In a move that seems to reflect an ever-greedier gaming industry insistent on selling us things no one asked for, Ubisoft has finally stealth-launched its first-ever PvP blockchain RPG title, Champions Tactics: Grimoria Chronicles — complete with playable-characters-as-NFTs, purchasable through in-game currency or cryptocurrency, as spotted by IGN.
What’s notable here is the pricing scheme: the most expensive character at launch is Inquisitor Swift Zealot, which will cost a whopping $63,372.19 USD, converted from crypto. Other Champions (a total of 2732) are also available, with just one other costing tens of thousands ($25.1K for Glowing Beast) and the rest costing $5,000 or less. You can confirm these prices and more on the game’s official Marketplace page.
Are you willing to spend (literal) thousands of dollars to flex in a video game? Ubisoft seems intent on finding out — though, to its credit, it’s not like any of these multi-thousand-dollar NFTs have production costs even remotely close to what the end users are being expected to pay. The Free-To-Play prospect seems particularly bleak, considering the gameplay stat boosts that premium players and their premium characters will be enjoying, in this competitive PvP-only game.

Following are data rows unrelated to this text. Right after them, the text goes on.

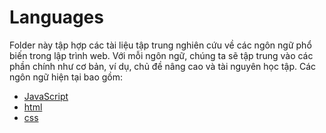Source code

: # Languages

Folder này tập hợp các tài liệu tập trung nghiên cứu về các ngôn ngữ phổ biến trong lập trình web.
Với mỗi ngôn ngữ, chúng ta sẽ tập trung vào các phần chính như cơ bản, ví dụ, chủ đề nâng cao và tài nguyên học tập.
Các ngôn ngữ hiện tại bao gồm:
- [JavaScript](./javaScript/README.md)
- [html](./html/README.md)
- [css](./css/README.md)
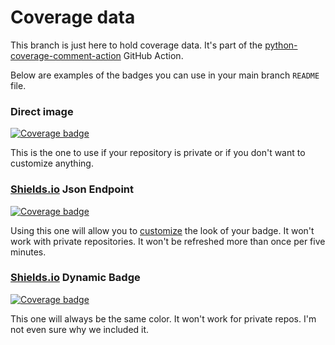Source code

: # Coverage data

This branch is just here to hold coverage data. It's part of the
[python-coverage-comment-action](https://github.com/marketplace/actions/python-coverage-comment)
GitHub Action.

Below are examples of the badges you can use in your main branch `README` file.

### Direct image

[![Coverage badge](https://raw.githubusercontent.com/dmytro-kyrychenko/module_analysis/python-coverage-comment-action-data/badge.svg)](https://github.com/dmytro-kyrychenko/module_analysis/tree/python-coverage-comment-action-data)

This is the one to use if your repository is private or if you don't want to customize anything.

### [Shields.io](https://shields.io) Json Endpoint

[![Coverage badge](https://img.shields.io/endpoint?url=https://raw.githubusercontent.com/dmytro-kyrychenko/module_analysis/python-coverage-comment-action-data/endpoint.json)](https://github.com/dmytro-kyrychenko/module_analysis/tree/python-coverage-comment-action-data)

Using this one will allow you to [customize](https://shields.io/endpoint) the look of your badge.
It won't work with private repositories. It won't be refreshed more than once per five minutes.

### [Shields.io](https://shields.io) Dynamic Badge

[![Coverage badge](https://img.shields.io/badge/dynamic/json?color=brightgreen&label=coverage&query=%24.message&url=https%3A%2F%2Fraw.githubusercontent.com%2Fdmytro-kyrychenko%2Fmodule_analysis%2Fpython-coverage-comment-action-data%2Fendpoint.json)](https://github.com/dmytro-kyrychenko/module_analysis/tree/python-coverage-comment-action-data)

This one will always be the same color. It won't work for private repos. I'm not even sure why we included it.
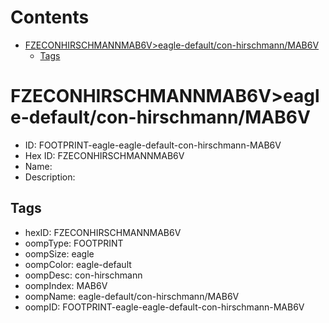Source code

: 



Contents
========

* [FZECONHIRSCHMANNMAB6V>eagle-default/con-hirschmann/MAB6V](#fzeconhirschmannmab6veagle-defaultcon-hirschmannmab6v)
	* [Tags](#tags)

# FZECONHIRSCHMANNMAB6V>eagle-default/con-hirschmann/MAB6V

- ID: FOOTPRINT-eagle-eagle-default-con-hirschmann-MAB6V
- Hex ID: FZECONHIRSCHMANNMAB6V
- Name: 
- Description: 

## Tags

- hexID: FZECONHIRSCHMANNMAB6V
- oompType: FOOTPRINT
- oompSize: eagle
- oompColor: eagle-default
- oompDesc: con-hirschmann
- oompIndex: MAB6V
- oompName: eagle-default/con-hirschmann/MAB6V
- oompID: FOOTPRINT-eagle-eagle-default-con-hirschmann-MAB6V
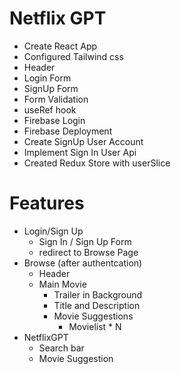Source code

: # Netflix GPT

- Create React App
- Configured Tailwind css
- Header
- Login Form
- SignUp Form
- Form Validation
- useRef hook
- Firebase Login
- Firebase Deployment
- Create SignUp User Account
- Implement Sign In User Api
- Created Redux Store with userSlice


# Features
- Login/Sign Up 
    - Sign In / Sign Up Form
    - redirect to Browse Page
- Browse  (after authentcation)
    - Header
    - Main Movie
        - Trailer in Background
        - Title and Description
        - Movie Suggestions
            - Movielist * N
- NetflixGPT
    - Search bar
    - Movie Suggestion
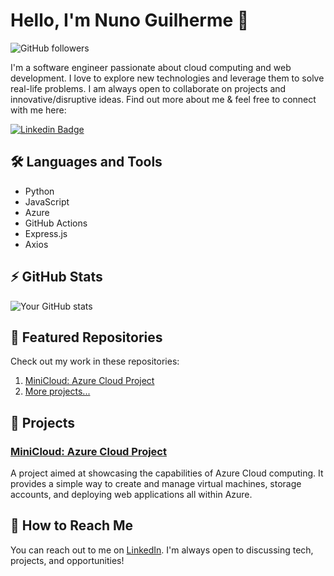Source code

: # Hello, I'm Nuno Guilherme 👋

![GitHub followers](https://img.shields.io/github/followers/nunoguilherme?label=Follow&style=social)

I'm a software engineer passionate about cloud computing and web development. I love to explore new technologies and leverage them to solve real-life problems. I am always open to collaborate on projects and innovative/disruptive ideas. Find out more about me & feel free to connect with me here:

[![Linkedin Badge](https://img.shields.io/badge/-nunoguilherme-blue?style=flat-square&logo=Linkedin&logoColor=white&link=https://www.linkedin.com/in/nuno-duarte-b8223115b/)](https://www.linkedin.com/in/nuno-duarte-b8223115b/)

## 🛠️ Languages and Tools

* Python
* JavaScript
* Azure
* GitHub Actions
* Express.js
* Axios

## ⚡ GitHub Stats

![Your GitHub stats](https://github-readme-stats.vercel.app/api?username=nunoguilherme&show_icons=true&theme=radical)

## 🎯 Featured Repositories

Check out my work in these repositories:

1. [MiniCloud: Azure Cloud Project](https://github.com/nunoguilherme/azure-stuff)
2. [More projects...](https://github.com/nunoguilherme?tab=repositories)

## 🚀 Projects

### [MiniCloud: Azure Cloud Project](https://github.com/nunoguilherme/azure-stuff)

A project aimed at showcasing the capabilities of Azure Cloud computing. It provides a simple way to create and manage virtual machines, storage accounts, and deploying web applications all within Azure.

## 🤝 How to Reach Me

You can reach out to me on [LinkedIn](https://www.linkedin.com/in/nuno-duarte-b8223115b/). I'm always open to discussing tech, projects, and opportunities!

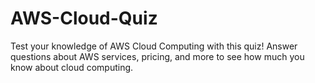 # AWS-Cloud-Quiz
Test your knowledge of AWS Cloud Computing with this quiz! Answer questions about AWS services, pricing, and more to see how much you know about cloud computing.

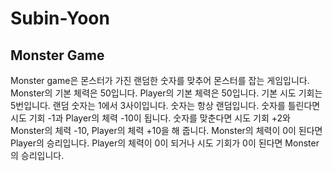 # Subin-Yoon

## Monster Game
Monster game은 몬스터가 가진 랜덤한 숫자를 맞추어 몬스터를 잡는 게임입니다.
Monster의 기본 체력은 50입니다.
Player의 기본 체력은 50입니다. 
기본 시도 기회는 5번입니다. 
랜덤 숫자는 1에서 3사이입니다. 숫자는 항상 랜덤입니다.
숫자를 틀린다면 시도 기회 -1과 Player의 체력 -10이 됩니다.
숫자를 맞춘다면 시도 기회 +2와 Monster의 체력 -10, Player의 체력 +10을 해 줍니다.
Monster의 체력이 0이 된다면 Player의 승리입니다.
Player의 체력이 0이 되거나 시도 기회가 0이 된다면 Monster의 승리입니다.
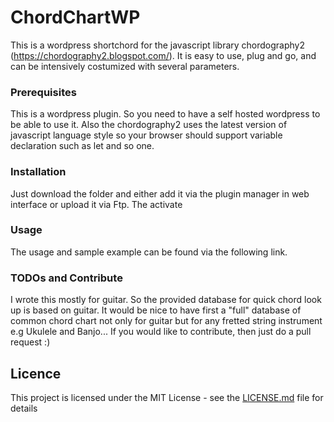 # ChordChartWP
This is a wordpress shortchord for the javascript library chordography2 (https://chordography2.blogspot.com/). It is easy to use, plug and go, and can be intensively costumized with several parameters. 

### Prerequisites
This is a wordpress plugin. So you need to have a self hosted wordpress to be able to use it. Also the chordography2 uses the latest version of javascript language style so your browser should support variable declaration such as let and so one. 

### Installation
Just download the folder and either add it via the plugin manager in web interface or upload it via Ftp. The activate

### Usage
The usage and sample example can be found via the following link.

### TODOs and Contribute
I wrote this mostly for guitar. So the provided database for quick chord look up is based on guitar. It would be nice to have first a "full" database of common chord chart not only for guitar but for any fretted string instrument e.g Ukulele and Banjo...
If you would like to contribute, then just do a pull request :) 

## Licence
This project is licensed under the MIT License - see the [LICENSE.md](LICENSE.md) file for details
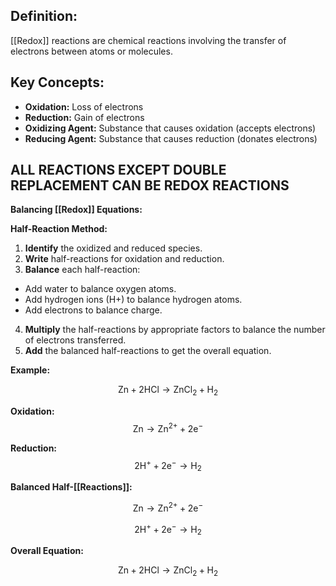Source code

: 
## **Definition:**
[[Redox]] reactions are chemical reactions involving the transfer of electrons between atoms or molecules.

## **Key Concepts:**
* **Oxidation:** Loss of electrons
* **Reduction:** Gain of electrons
* **Oxidizing Agent:** Substance that causes oxidation (accepts electrons)
* **Reducing Agent:** Substance that causes reduction (donates electrons)

## **ALL REACTIONS EXCEPT DOUBLE REPLACEMENT CAN BE REDOX REACTIONS**

**Balancing [[Redox]] Equations:**

**Half-Reaction Method:**
1. **Identify** the oxidized and reduced species.
2. **Write** half-reactions for oxidation and reduction.
3. **Balance** each half-reaction:
 * Add water to balance oxygen atoms.
 * Add hydrogen ions (H+) to balance hydrogen atoms.
 * Add electrons to balance charge.
4. **Multiply** the half-reactions by appropriate factors to balance the number of electrons transferred.
5. **Add** the balanced half-reactions to get the overall equation.

**Example:**

$$ \text{Zn} + \text{2HCl} \rightarrow \text{ZnCl}_2 + \text{H}_2 $$

**Oxidation:** $$\text{Zn} \rightarrow \text{Zn}^{2+} + 2\text{e}^-$$

**Reduction:** $$ 2\text{H}^+ + 2\text{e}^- \rightarrow \text{H}_2$$

**Balanced Half-[[Reactions]]:**

$$ \text{Zn} \rightarrow \text{Zn}^{2+} + 2\text{e}^-$$

$$ 2\text{H}^+ + 2\text{e}^- \rightarrow \text{H}_2$$

**Overall Equation:**

$$ \text{Zn} + 2\text{HCl} \rightarrow \text{ZnCl}_2 + \text{H}_2$$
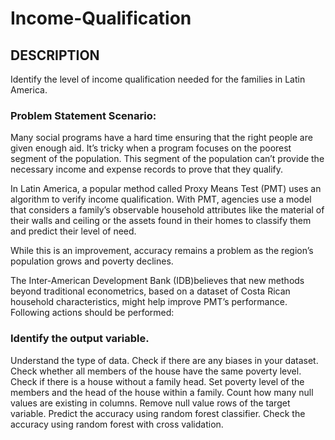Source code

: # Income-Qualification
## DESCRIPTION

Identify the level of income qualification needed for the families in Latin America.

### Problem Statement Scenario:
Many social programs have a hard time ensuring that the right people are given enough aid. It’s tricky when a program focuses on the poorest segment of the population. This segment of the population can’t provide the necessary income and expense records to prove that they qualify.

In Latin America, a popular method called Proxy Means Test (PMT) uses an algorithm to verify income qualification. With PMT, agencies use a model that considers a family’s observable household attributes like the material of their walls and ceiling or the assets found in their homes to
classify them and predict their level of need.

While this is an improvement, accuracy remains a problem as the region’s population grows and poverty declines.

The Inter-American Development Bank (IDB)believes that new methods beyond traditional econometrics, based on a dataset of Costa Rican household characteristics, might help improve PMT’s performance.
Following actions should be performed:

### Identify the output variable.
Understand the type of data.
Check if there are any biases in your dataset.
Check whether all members of the house have the same poverty level.
Check if there is a house without a family head.
Set poverty level of the members and the head of the house within a family.
Count how many null values are existing in columns.
Remove null value rows of the target variable.
Predict the accuracy using random forest classifier.
Check the accuracy using random forest with cross validation.
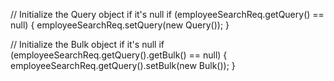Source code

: // Initialize the Query object if it's null
if (employeeSearchReq.getQuery() == null) {
    employeeSearchReq.setQuery(new Query());
}

// Initialize the Bulk object if it's null
if (employeeSearchReq.getQuery().getBulk() == null) {
    employeeSearchReq.getQuery().setBulk(new Bulk());
}
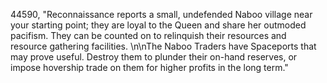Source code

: ﻿44590, "Reconnaissance reports a small, undefended Naboo village near your starting point; they are loyal to the Queen and share her outmoded pacifism.  They can be counted on to relinquish their resources and resource gathering facilities. \n\nThe Naboo Traders have Spaceports that may prove useful. Destroy them to plunder their on-hand reserves, or impose hovership trade on them for higher profits in the long term."
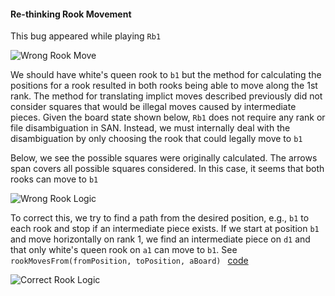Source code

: #### Re-thinking Rook Movement

This bug appeared while playing `Rb1`

![Wrong Rook Move]({{site.url}}/chess/images/wrong_rook.gif)

We should have white's queen rook to `b1` but the method for calculating the positions for a rook resulted in both rooks being able to move along the 1st rank.  The method for translating implict moves described previously did not consider squares that would be illegal moves caused by intermediate pieces.  Given the board state shown below, `Rb1` does not require any rank or file disambiguation in SAN.  Instead, we must internally deal with the disambiguation by only choosing the rook that could legally move to `b1`

Below, we see the possible squares were originally calculated. The arrows span covers all possible squares considered.  In this case, it seems that both rooks can move to `b1`

![Wrong Rook Logic]({{site.url}}/chess/images/wrong_rook_logic.png)

To correct this, we try to find a path from the desired position, e.g., `b1` to each rook and stop if an intermediate piece exists.  If we start at position `b1` and move horizontally on rank 1, we find an intermediate piece on `d1` and that only white's queen rook on `a1` can move to `b1`.  See `rookMovesFrom(fromPosition, toPosition, aBoard) ` [code](https://github.com/matthewdhull/chess/blob/a302b280b01ab2427bad67767b396f3b019aa2d2/scripts/pieces.js#L198)

![Correct Rook Logic]({{site.url}}/chess/images/correct_rook_logic.png)
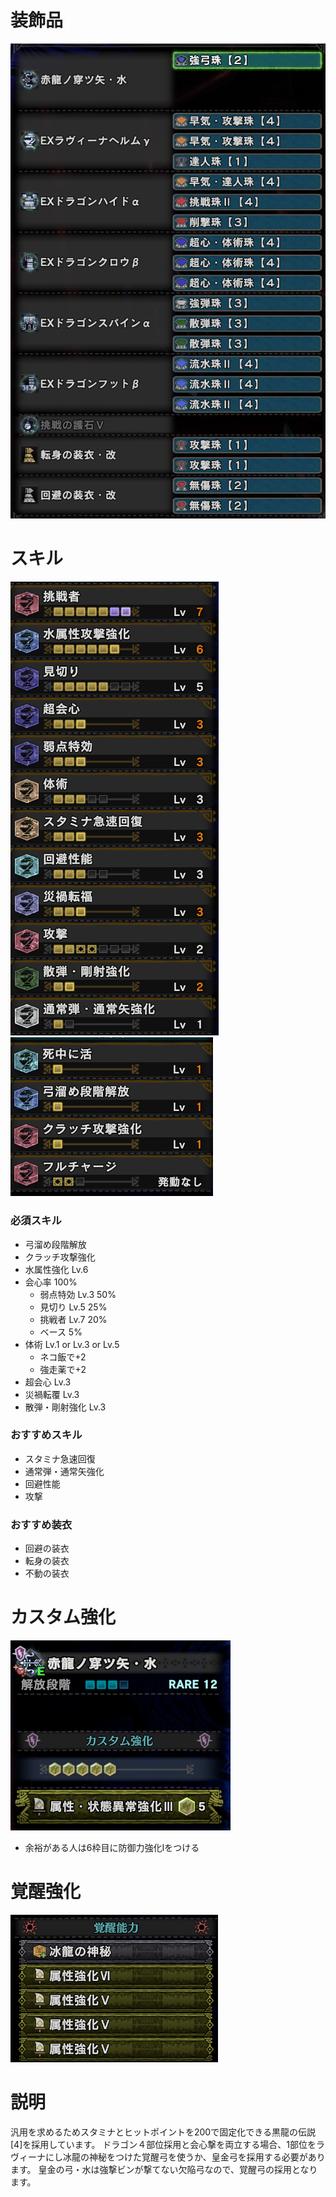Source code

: # 装飾品
!["画像が読み込まれてないよ"](/images/14_1_2_jewels.png)


# スキル
!["画像が読み込まれてないよ"](/images/14_1_2_skills_1.png) !["画像が読み込まれてないよ"](/images/14_1_2_skills_2.png)

### 必須スキル
- 弓溜め段階解放
- クラッチ攻撃強化
- 水属性強化 Lv.6
- 会心率 100%
  - 弱点特効 Lv.3 50%
  - 見切り Lv.5 25%
  - 挑戦者 Lv.7 20%
  - ベース 5%
- 体術 Lv.1 or Lv.3 or Lv.5
  - ネコ飯で+2
  - 強走薬で+2
- 超会心 Lv.3
- 災禍転覆 Lv.3
- 散弾・剛射強化 Lv.3


### おすすめスキル
- スタミナ急速回復
- 通常弾・通常矢強化
- 回避性能
- 攻撃


### おすすめ装衣
- 回避の装衣
- 転身の装衣
- 不動の装衣


# カスタム強化
!["画像が読み込まれてないよ"](/images/14_1_2_augmentations.png)

- 余裕がある人は6枠目に防御力強化Ⅰをつける

  
# 覚醒強化
!["画像が読み込まれてないよ"](/images/14_1_2_awakened_abilities.png)


# 説明
汎用を求めるためスタミナとヒットポイントを200で固定化できる黒龍の伝説[4]を採用しています。
ドラゴン４部位採用と会心撃を両立する場合、1部位をラヴィーナにし冰龍の神秘をつけた覚醒弓を使うか、皇金弓を採用する必要があります。
皇金の弓・水は強撃ビンが撃てない欠陥弓なので、覚醒弓の採用となります。
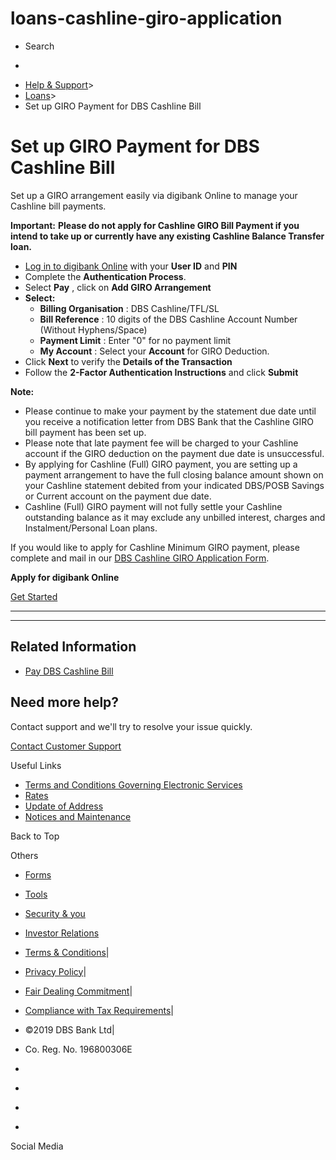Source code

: # loans-cashline-giro-application

[](https://www.dbs.com.sg)

  * Search 

  * 


[](https://www.dbs.com.sg/personal/default.page) [](https://www.dbs.com.sg/personal/support/loans-cashline-giro-application.html)

  * [Help & Support](https://www.dbs.com.sg/personal/support/home.html)>
  * [Loans](https://www.dbs.com.sg/personal/support/loans-product.html)>
  * Set up GIRO Payment for DBS Cashline Bill



# Set up GIRO Payment for DBS Cashline Bill

Set up a GIRO arrangement easily via digibank Online to manage your Cashline bill payments.

  
  
**Important:** **Please do not apply for Cashline GIRO Bill Payment if you intend to take up or currently have any existing Cashline Balance Transfer loan.**

  * [Log in to digibank Online](https://internet-banking.dbs.com.sg/) with your **User ID** and **PIN**
  * Complete the **Authentication Process**.
  * Select **Pay** , click on **Add GIRO Arrangement**
  * **Select:**
    * **Billing Organisation** : DBS Cashline/TFL/SL
    * **Bill Reference** : 10 digits of the DBS Cashline Account Number (Without Hyphens/Space)
    * **Payment Limit** : Enter "0" for no payment limit
    * **My Account** : Select your **Account** for GIRO Deduction.
  * Click **Next** to verify the **Details of the Transaction**
  * Follow the **2-Factor Authentication Instructions** and click **Submit**

**Note:**

  * Please continue to make your payment by the statement due date until you receive a notification letter from DBS Bank that the Cashline GIRO bill payment has been set up. 
  * Please note that late payment fee will be charged to your Cashline account if the GIRO deduction on the payment due date is unsuccessful. 
  * By applying for Cashline (Full) GIRO payment, you are setting up a payment arrangement to have the full closing balance amount shown on your Cashline statement debited from your indicated DBS/POSB Savings or Current account on the payment due date. 
  * Cashline (Full) GIRO payment will not fully settle your Cashline outstanding balance as it may exclude any unbilled interest, charges and Instalment/Personal Loan plans. 

If you would like to apply for Cashline Minimum GIRO payment, please complete and mail in our [DBS Cashline GIRO Application Form](https://www.dbs.com.sg/personal/dbs-forms/branchconnect/dbs-cashline-giro-application-form.page).   
  


**Apply for digibank Online**

[Get Started](https://internet-banking.dbs.com.sg/ibAPL/Welcome)

* * *

* * *

## Related Information

  * [Pay DBS Cashline Bill](https://www.dbs.com.sg/personal/support/loans-cashline-bill-payment.html)



## Need more help?

Contact support and we'll try to resolve your issue quickly.

[Contact Customer Support](https://www.dbs.com.sg/personal/contact-us.page)

Useful Links

  * [Terms and Conditions Governing Electronic Services](https://www.dbs.com.sg/personal/deposits/terms-conditions-electronic-services.page)
  * [Rates](https://www.dbs.com.sg/personal/rates-online/default.page)
  * [Update of Address](https://www.dbs.com.sg/personal/deposits/update-address.page)
  * [Notices and Maintenance](https://www.dbs.com.sg/personal/deposits/maintenance-schedule.page)



Back to Top

Others

  * [Forms](https://www.dbs.com.sg/personal/forms/default.page)
  * [Tools](https://www.dbs.com.sg/personal/calculators/default.page)
  * [Security & you](https://www.dbs.com.sg/personal/deposits/security-and-you/default.page)
  * [Investor Relations](https://www.dbs.com/investor/default.page)



  * [Terms & Conditions](https://www.dbs.com/terms/default.page)|
  * [Privacy Policy](https://www.dbs.com/privacy/default.page)|
  * [Fair Dealing Commitment](https://www.dbs.com/fairdealing/default.page)|
  * [Compliance with Tax Requirements](https://www.dbs.com.sg/personal/compliance-tax-requirements/index.html)|
  * ©2019 DBS Bank Ltd|
  * Co. Reg. No. 196800306E



  * [](https://www.facebook.com/dbs.sg)
  * [](https://twitter.com/dbsbank)
  * [](https://www.linkedin.com/company/dbs-bank)
  * [](https://www.youtube.com/dbs)



Social Media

That said, people do spend thousands of dollars on in-game items in other Free-To-Play games, such as Counter-Strike 2 — though, unlike “Champions Tactics“, Counter-Strike 2 does not involve pay-to-win mechanics and wisely restricts these financial aspects to cosmetics. If “virtual items that cost real money” sound like NFTs to you, you aren’t incorrect — it’s just that AAA and AA games have been doing this without the blockchain for over a decade.
A similar scheme with NFTs may have been more palatable to the larger gaming audience, but NFTs with overinflated pricing epitomizing the concept of “pay to win” is unlikely to bring over players from games such as Marvel Snap or Hearthstone, which offer similar F2P PvP RPG gameplay without having the audacity price playable characters at $63K.
Maybe Ubisoft realizes this — it was a quiet launch, after all — and is simply hoping that a few true NFT believers will participate anyway. It most likely started development before the 95% loss of NFT market value last year, but still declared this game as part of its NFT initiative back in July.
Aside from this game, a number of other blockchain/web3 games built around NFTs do exist, and they do have a decent amount of variety in genre. A live tally of the top 50 earners is even kept at PlayToEarn.com. The general business model is similar, however, and unless you’re a true NFT devotee there’s not much reason to engage with these titles compared to traditional F2P games.
While those F2P games have business models that often resemble gambling (including Counter-Strike 2, where you buy keys to open crates that give items of highly variable monetary value — usually none, but sometimes thousands), they do at least have a more sizeable audience and often more room for profit.